If he wasn't laughing, he'd have probably been crying.
So hats off to embattled Winnipeg Blue Bombers head coach Tim Burke, who still had his sense of humour on Sunday as his 3-15 team unceremoniously packed the contents of their lockers into garbage bags and left Investors Group Field, many of them for the last time.
Holding what will in all likelihood be his last news conference as the Bombers field boss, Burke was asked by reporters Sunday morning what path the club's front office should take to turn the fortunes of a team that's missed the playoffs four times in the last five years.
"I vote for stability," Burke said with a grin.
It was funny, of course, because Burke knows -- and so does everyone else -- that stability is exactly the opposite of what's going to happen this winter to a team, that with a 37-7 loss to the Hamilton Tiger-Cats at IGF on Saturday, tied the franchise mark for the worst record in an 18-game season.

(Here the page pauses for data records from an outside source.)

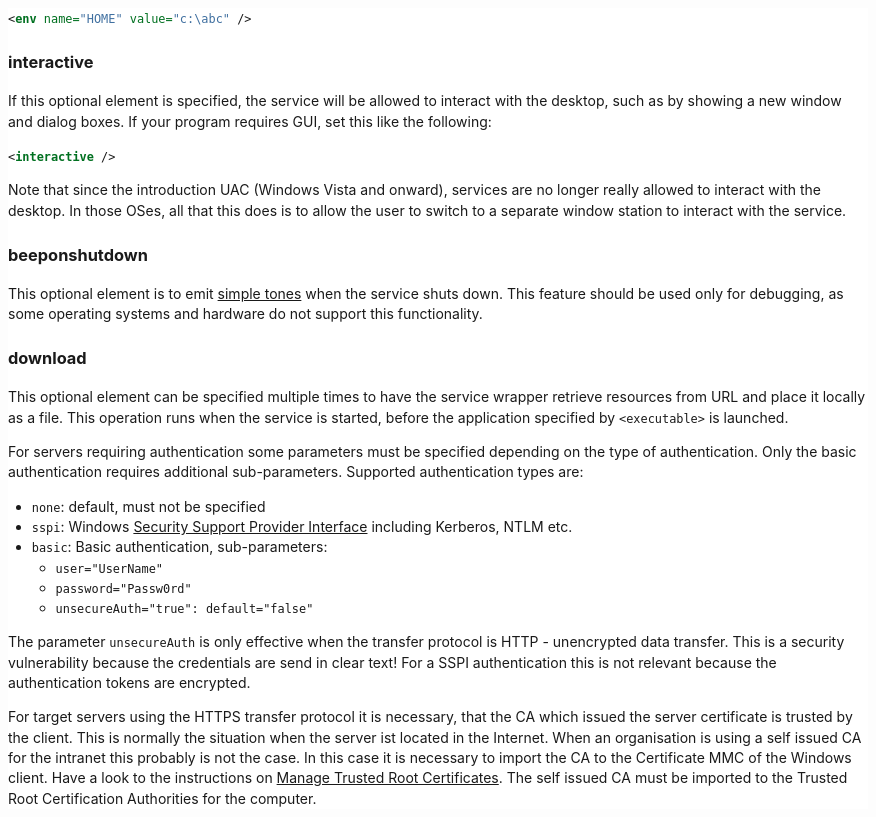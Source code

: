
 ```xml
<env name="HOME" value="c:\abc" />
```

### interactive

If this optional element is specified, the service will be allowed to interact with the desktop, such as by showing a new window and dialog boxes. 
If your program requires GUI, set this like the following:

```xml
<interactive />
```

Note that since the introduction UAC (Windows Vista and onward), services are no longer really allowed to interact with the desktop. 
In those OSes, all that this does is to allow the user to switch to a separate window station to interact with the service.

### beeponshutdown

This optional element is to emit [simple tones](https://docs.microsoft.com/windows/win32/api/utilapiset/nf-utilapiset-beep) when the service shuts down. 
This feature should be used only for debugging, as some operating systems and hardware do not support this functionality.

### download

This optional element can be specified multiple times to have the service wrapper retrieve resources from URL and place it locally as a file.
This operation runs when the service is started, before the application specified by `<executable>` is launched.

For servers requiring authentication some parameters must be specified depending on the type of authentication. Only the basic authentication requires additional sub-parameters. Supported authentication types are:

* `none`:  default, must not be specified
* `sspi`: Windows [Security Support Provider Interface](https://docs.microsoft.com/windows/win32/secauthn/sspi) including Kerberos, NTLM etc. 
* `basic`: Basic authentication, sub-parameters:
	* `user="UserName"`
	* `password="Passw0rd"`
	* `unsecureAuth="true": default="false"`

The parameter `unsecureAuth` is only effective when the transfer protocol is HTTP - unencrypted data transfer. This is a security vulnerability because the credentials are send in clear text! For a SSPI authentication this is not relevant because the authentication tokens are encrypted.

For target servers using the HTTPS transfer protocol it is necessary, that the CA which issued the server certificate is trusted by the client. This is normally the situation when the server ist located in the Internet. When an organisation is using a self issued CA for the intranet this probably is not the case. In this case it is necessary to import the CA to the Certificate MMC of the Windows client. Have a look to the instructions on [Manage Trusted Root Certificates](https://docs.microsoft.com/previous-versions/windows/it-pro/windows-server-2008-R2-and-2008/cc754841(v=ws.11)). The self issued CA must be imported to the Trusted Root Certification Authorities for the computer.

Heads are going to roll, likely beginning with Burke's in the coming weeks. And while he's kept his chin up the last few weeks and steadfastly insisted it's business as usual for him as long as the Bombers are continuing to pay him, he's heard the talk and so took a moment at the end of his news conference on Sunday to say what sounded a lot like "Goodbye."
"Hey, if things don't work out for me, I just want to thank you guys for being fair," Burke told reporters. "I enjoyed our repartee -- repartee, is that how you say it? You guys are all really professional -- guys meaning gals too. You guys have all been really professional and treated me really well, so I thank you for that."

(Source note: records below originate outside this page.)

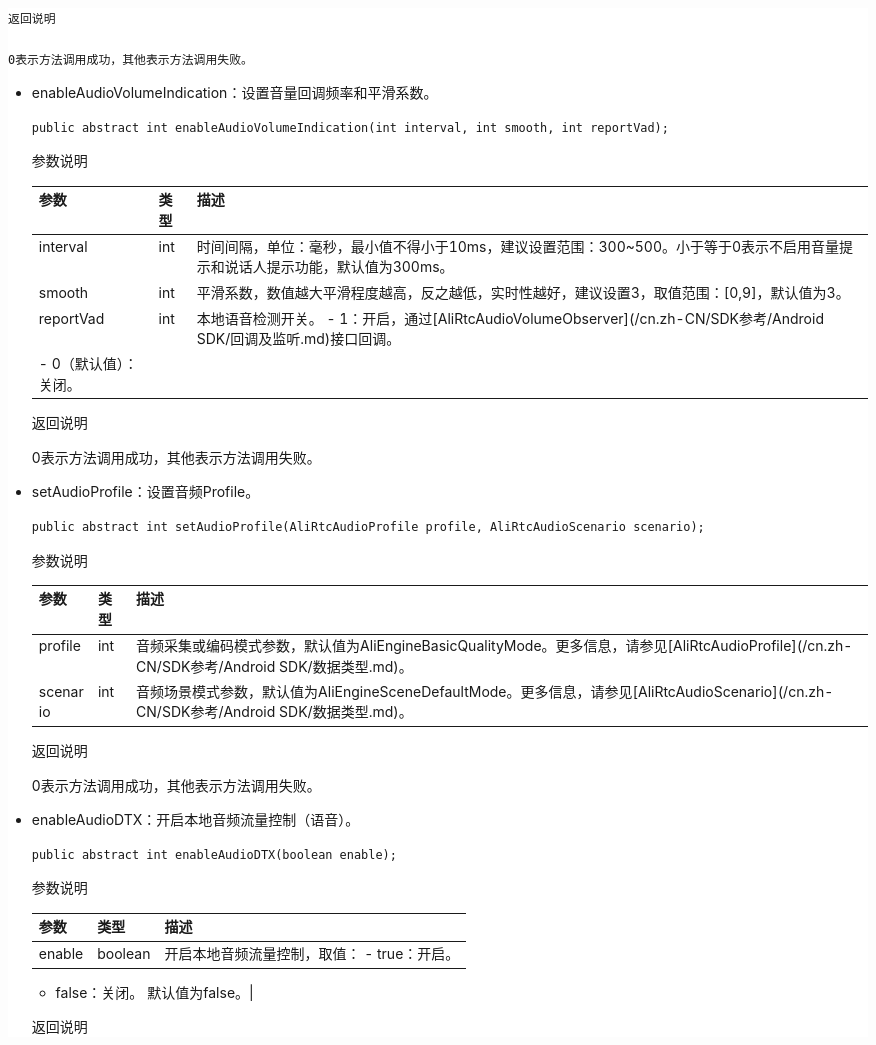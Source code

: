     返回说明

    0表示方法调用成功，其他表示方法调用失败。

-   enableAudioVolumeIndication：设置音量回调频率和平滑系数。

    ```
    public abstract int enableAudioVolumeIndication(int interval, int smooth, int reportVad);
    ```

    参数说明

    |参数|类型|描述|
    |--|--|--|
    |interval|int|时间间隔，单位：毫秒，最小值不得小于10ms，建议设置范围：300~500。小于等于0表示不启用音量提示和说话人提示功能，默认值为300ms。|
    |smooth|int|平滑系数，数值越大平滑程度越高，反之越低，实时性越好，建议设置3，取值范围：\[0,9\]，默认值为3。|
    |reportVad|int|本地语音检测开关。    -   1：开启，通过[AliRtcAudioVolumeObserver](/cn.zh-CN/SDK参考/Android SDK/回调及监听.md)接口回调。
    -   0（默认值）：关闭。 |

    返回说明

    0表示方法调用成功，其他表示方法调用失败。

-   setAudioProfile：设置音频Profile。

    ```
    public abstract int setAudioProfile(AliRtcAudioProfile profile, AliRtcAudioScenario scenario);
    ```

    参数说明

    |参数|类型|描述|
    |--|--|--|
    |profile|int|音频采集或编码模式参数，默认值为AliEngineBasicQualityMode。更多信息，请参见[AliRtcAudioProfile](/cn.zh-CN/SDK参考/Android SDK/数据类型.md)。|
    |scenario|int|音频场景模式参数，默认值为AliEngineSceneDefaultMode。更多信息，请参见[AliRtcAudioScenario](/cn.zh-CN/SDK参考/Android SDK/数据类型.md)。|

    返回说明

    0表示方法调用成功，其他表示方法调用失败。

-   enableAudioDTX：开启本地音频流量控制（语音）。

    ```
    public abstract int enableAudioDTX(boolean enable);
    ```

    参数说明

    |参数|类型|描述|
    |--|--|--|
    |enable|boolean|开启本地音频流量控制，取值：    -   true：开启。
    -   false：关闭。
默认值为false。|

    返回说明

While his days are likely numbered, nothing is going to happen this week for Burke. Sources have indicated the club is determined to follow a sequence that will first see Wade Miller get the acting tag lifted from his job as CEO, followed shortly afterward by the naming of a new GM, which will in all likelihood be acting-GM Kyle Walters.
Only once all that's done, a process expected to take at least a few more weeks, will Burke learn his fate. In the meantime, he and his staff will do the important work of breaking down individual player performances from this season and filing reports.
That work will be important for whoever becomes the new Bombers GM and head coach. With an expansion draft coming up in mid-December, there isn't going to be much time for whoever takes over to figure out who to protect from the new Ottawa franchise.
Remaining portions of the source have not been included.